Dictionary of National Biography, 1885-1900/Brackenbury, Edward
BRACKENBURY, Sir EDWARD (1785–1864), lieutenant-colonel, a direct descendant from Sir Robert Brackenbury, lieutenant of the Tower of London in the time of Richard III, was second son of Richard Brackenbury of Aswardby, Lincolnshire, by his wife Janetta, daughter of George Gunn of Edinburgh, and was born in 1785. Having entered the army as an ensign in the 61st regiment in 1803, and become a lieutenant on 8 Dec. in the same year, he served in Sicily, in Calabria, at Scylla Castle and at Gibraltar, 1807-8, and in the Peninsula from 1809 to the end of the war in 1814. At the battle of Salamanca he took a piece of artillery from the enemy, guarded by four soldiers, close to their retiring column, without any near or immediate support, and in many other important engagements conducted himself with distinguished valour. As a reward for his numerous services he received the war medal with nine clasps.
On 22 July 1812 he was promoted to a captaincy, and after the conclusion of the war was attached to the Portuguese and Spanish army from 25 Oct. 1814 to 25 Dec. 1816, when he was placed on half-pay. He served as a major in the 28th foot from 1 Nov. 1827 to 31 Jan. 1828, when he was again placed on half-pay. His foreign services were further recognised by his being made a knight of the Portuguese order of the Tower and Sword in 1824, a knight of the Spanish order of St. Ferdinand, and a commander of the Portuguese order of St. Bento d'Avis.
Brackenbury, who was knighted by the king at Windsor Castle on 26 Aug. 1836, was a magistrate and deputy-lieutenant for the county of Lincoln.
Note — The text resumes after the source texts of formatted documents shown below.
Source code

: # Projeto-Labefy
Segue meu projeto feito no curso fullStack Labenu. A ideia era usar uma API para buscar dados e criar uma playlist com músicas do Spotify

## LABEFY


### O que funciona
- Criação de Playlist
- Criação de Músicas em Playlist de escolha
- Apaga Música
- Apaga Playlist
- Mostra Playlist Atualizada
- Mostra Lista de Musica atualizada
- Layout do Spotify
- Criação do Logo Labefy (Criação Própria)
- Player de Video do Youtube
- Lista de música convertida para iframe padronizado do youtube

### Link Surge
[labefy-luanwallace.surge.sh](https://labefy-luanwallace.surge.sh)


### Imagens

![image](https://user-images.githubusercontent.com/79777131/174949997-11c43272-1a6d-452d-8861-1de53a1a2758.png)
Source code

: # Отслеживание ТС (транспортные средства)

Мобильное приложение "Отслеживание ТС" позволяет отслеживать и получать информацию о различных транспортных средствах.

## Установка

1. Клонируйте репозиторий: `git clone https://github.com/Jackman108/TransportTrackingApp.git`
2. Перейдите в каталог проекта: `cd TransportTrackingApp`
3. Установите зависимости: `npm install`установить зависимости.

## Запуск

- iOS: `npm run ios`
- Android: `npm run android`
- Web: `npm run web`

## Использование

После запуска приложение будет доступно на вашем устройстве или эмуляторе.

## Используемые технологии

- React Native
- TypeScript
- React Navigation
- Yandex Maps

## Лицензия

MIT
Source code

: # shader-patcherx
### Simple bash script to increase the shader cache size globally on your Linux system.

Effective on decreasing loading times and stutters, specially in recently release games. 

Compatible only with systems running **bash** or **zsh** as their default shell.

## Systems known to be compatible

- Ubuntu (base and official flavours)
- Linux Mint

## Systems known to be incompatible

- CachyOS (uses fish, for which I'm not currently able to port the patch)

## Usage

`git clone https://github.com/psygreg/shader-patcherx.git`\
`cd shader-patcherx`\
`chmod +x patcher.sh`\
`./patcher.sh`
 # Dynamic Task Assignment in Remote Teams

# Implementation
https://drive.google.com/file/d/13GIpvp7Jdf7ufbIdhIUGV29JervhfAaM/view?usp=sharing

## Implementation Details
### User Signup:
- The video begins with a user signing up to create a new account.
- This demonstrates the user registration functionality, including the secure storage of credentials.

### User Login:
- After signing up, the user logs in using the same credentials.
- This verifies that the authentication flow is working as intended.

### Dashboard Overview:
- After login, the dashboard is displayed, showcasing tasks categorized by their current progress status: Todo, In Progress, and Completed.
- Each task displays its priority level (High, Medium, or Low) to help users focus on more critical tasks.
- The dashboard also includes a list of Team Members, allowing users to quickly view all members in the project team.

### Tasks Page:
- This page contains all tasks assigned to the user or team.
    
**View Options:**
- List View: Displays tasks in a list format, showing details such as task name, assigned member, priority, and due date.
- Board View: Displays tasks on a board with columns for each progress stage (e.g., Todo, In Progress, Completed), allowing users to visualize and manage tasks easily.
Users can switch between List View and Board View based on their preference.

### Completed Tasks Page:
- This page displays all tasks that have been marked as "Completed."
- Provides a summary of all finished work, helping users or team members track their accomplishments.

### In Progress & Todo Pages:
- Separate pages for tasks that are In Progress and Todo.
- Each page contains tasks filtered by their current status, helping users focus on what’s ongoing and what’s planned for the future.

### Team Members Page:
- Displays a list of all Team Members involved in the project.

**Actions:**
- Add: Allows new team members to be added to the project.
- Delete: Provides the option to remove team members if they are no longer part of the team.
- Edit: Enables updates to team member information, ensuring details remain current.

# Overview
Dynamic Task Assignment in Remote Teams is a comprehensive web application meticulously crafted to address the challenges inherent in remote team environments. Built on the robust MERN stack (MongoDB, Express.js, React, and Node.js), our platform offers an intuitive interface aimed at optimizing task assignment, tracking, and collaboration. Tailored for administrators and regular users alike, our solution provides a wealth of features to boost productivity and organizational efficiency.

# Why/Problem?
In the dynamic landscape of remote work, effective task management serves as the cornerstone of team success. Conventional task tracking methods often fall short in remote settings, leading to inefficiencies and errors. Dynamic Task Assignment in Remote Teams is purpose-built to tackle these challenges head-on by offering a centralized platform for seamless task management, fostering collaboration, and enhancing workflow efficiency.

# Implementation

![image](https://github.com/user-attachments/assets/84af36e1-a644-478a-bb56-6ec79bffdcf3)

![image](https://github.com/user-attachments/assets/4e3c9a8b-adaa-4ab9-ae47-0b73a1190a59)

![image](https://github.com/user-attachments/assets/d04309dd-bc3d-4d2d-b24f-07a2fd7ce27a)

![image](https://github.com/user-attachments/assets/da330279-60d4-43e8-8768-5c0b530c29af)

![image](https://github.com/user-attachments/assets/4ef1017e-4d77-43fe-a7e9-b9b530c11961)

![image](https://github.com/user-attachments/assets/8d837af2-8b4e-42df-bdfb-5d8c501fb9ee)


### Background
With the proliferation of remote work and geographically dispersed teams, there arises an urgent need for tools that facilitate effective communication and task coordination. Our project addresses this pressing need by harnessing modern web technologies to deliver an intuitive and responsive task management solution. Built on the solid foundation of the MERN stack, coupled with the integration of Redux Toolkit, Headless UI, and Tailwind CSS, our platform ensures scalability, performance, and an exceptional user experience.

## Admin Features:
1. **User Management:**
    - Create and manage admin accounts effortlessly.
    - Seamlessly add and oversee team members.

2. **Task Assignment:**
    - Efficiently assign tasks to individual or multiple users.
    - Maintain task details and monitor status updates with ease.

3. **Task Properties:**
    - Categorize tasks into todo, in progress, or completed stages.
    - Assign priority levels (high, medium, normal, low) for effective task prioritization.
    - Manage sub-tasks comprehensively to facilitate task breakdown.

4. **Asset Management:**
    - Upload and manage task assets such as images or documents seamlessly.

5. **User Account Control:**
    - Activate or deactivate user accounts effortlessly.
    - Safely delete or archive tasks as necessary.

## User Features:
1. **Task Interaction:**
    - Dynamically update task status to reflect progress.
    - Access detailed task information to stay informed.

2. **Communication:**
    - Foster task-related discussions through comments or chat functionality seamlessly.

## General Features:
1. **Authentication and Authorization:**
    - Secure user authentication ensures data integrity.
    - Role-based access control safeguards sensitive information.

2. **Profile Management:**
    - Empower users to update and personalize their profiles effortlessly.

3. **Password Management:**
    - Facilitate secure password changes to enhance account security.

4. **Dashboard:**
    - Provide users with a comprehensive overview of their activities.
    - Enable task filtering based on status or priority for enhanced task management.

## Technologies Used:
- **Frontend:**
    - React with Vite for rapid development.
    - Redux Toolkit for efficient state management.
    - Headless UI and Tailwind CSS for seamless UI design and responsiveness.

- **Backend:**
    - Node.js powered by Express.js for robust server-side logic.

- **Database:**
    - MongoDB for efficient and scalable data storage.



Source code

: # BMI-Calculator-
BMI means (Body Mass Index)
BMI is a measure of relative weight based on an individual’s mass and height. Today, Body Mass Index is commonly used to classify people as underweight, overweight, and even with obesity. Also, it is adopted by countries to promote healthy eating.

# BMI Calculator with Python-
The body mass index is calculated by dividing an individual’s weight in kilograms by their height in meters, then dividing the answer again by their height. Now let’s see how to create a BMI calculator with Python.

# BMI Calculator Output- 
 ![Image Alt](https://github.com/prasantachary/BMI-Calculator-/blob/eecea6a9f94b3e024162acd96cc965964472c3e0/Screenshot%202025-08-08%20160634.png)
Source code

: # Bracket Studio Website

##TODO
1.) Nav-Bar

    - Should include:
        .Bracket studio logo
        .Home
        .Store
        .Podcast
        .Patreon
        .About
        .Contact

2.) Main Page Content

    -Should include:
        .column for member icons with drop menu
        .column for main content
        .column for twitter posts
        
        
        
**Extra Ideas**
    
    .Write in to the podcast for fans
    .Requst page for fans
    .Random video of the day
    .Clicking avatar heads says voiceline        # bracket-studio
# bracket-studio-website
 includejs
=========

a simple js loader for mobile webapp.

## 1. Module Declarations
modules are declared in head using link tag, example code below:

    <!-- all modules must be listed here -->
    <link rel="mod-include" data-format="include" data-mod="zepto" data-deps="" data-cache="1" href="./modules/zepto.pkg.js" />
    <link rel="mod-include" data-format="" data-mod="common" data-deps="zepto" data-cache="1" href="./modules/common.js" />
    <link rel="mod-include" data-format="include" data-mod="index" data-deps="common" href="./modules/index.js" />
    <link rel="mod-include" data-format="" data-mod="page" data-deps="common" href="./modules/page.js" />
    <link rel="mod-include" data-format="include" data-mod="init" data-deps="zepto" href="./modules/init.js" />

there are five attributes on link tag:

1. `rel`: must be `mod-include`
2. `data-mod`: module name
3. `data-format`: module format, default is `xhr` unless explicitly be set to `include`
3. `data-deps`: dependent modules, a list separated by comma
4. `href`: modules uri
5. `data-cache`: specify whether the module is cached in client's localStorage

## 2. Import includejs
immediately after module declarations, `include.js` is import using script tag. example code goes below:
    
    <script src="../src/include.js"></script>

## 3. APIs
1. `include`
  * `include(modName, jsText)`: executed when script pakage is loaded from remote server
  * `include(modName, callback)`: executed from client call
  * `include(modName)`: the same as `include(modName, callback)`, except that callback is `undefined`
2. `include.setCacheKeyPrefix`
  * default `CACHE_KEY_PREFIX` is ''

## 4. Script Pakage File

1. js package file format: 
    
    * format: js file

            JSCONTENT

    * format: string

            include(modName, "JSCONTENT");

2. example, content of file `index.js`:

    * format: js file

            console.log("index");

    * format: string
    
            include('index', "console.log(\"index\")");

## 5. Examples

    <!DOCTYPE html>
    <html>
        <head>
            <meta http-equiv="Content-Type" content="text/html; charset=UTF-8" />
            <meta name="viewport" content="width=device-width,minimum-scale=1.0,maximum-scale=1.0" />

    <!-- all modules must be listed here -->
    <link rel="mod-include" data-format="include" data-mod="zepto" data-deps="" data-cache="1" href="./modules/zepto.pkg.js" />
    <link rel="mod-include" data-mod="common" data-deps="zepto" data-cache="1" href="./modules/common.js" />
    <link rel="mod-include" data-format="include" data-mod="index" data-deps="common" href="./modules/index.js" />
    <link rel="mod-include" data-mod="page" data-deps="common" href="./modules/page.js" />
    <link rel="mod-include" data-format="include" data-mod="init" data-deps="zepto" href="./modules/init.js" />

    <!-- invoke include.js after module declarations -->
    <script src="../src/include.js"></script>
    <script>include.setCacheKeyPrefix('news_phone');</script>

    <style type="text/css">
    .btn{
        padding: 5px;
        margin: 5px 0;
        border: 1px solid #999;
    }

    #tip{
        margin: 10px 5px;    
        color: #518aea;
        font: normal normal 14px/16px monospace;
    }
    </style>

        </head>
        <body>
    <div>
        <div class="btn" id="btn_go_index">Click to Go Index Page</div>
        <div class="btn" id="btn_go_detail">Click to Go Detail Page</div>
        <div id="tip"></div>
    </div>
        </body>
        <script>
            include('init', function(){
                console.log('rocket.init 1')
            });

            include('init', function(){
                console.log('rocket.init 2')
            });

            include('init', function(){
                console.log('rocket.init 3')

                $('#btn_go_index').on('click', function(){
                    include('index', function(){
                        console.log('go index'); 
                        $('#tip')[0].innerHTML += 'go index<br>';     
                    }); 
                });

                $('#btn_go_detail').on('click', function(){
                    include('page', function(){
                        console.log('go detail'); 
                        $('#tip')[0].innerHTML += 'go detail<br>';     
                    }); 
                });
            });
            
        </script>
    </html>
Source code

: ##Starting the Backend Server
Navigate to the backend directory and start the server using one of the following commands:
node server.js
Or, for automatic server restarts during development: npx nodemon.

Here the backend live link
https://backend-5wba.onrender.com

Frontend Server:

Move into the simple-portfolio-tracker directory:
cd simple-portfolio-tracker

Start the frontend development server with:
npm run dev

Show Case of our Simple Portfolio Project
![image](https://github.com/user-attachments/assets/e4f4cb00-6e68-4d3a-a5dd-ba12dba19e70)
He attained to the rank of lieutenant-colonel on 10 Jan. 1837, and ten years afterwards sold out of the army. He died at Skendleby Hall, Lincolnshire, on 1 June 1864.
He was twice married: first, on 9 June 1827, to Maria, daughter of the Rev. Edward Bromhead of Reepham near Lincoln, and, secondly, in March 1847, to Eleanor, daughter of Addison Fenwick of Bishopwearmouth, Durham, and widow of W. Brown Clark of Belford Hall, Northumberland. She died in 1862.
[Gent. Mag. 1864, part ii. 123; Cannon's The Sixty-first Regiment (1837), pp. 24, 31, 67.]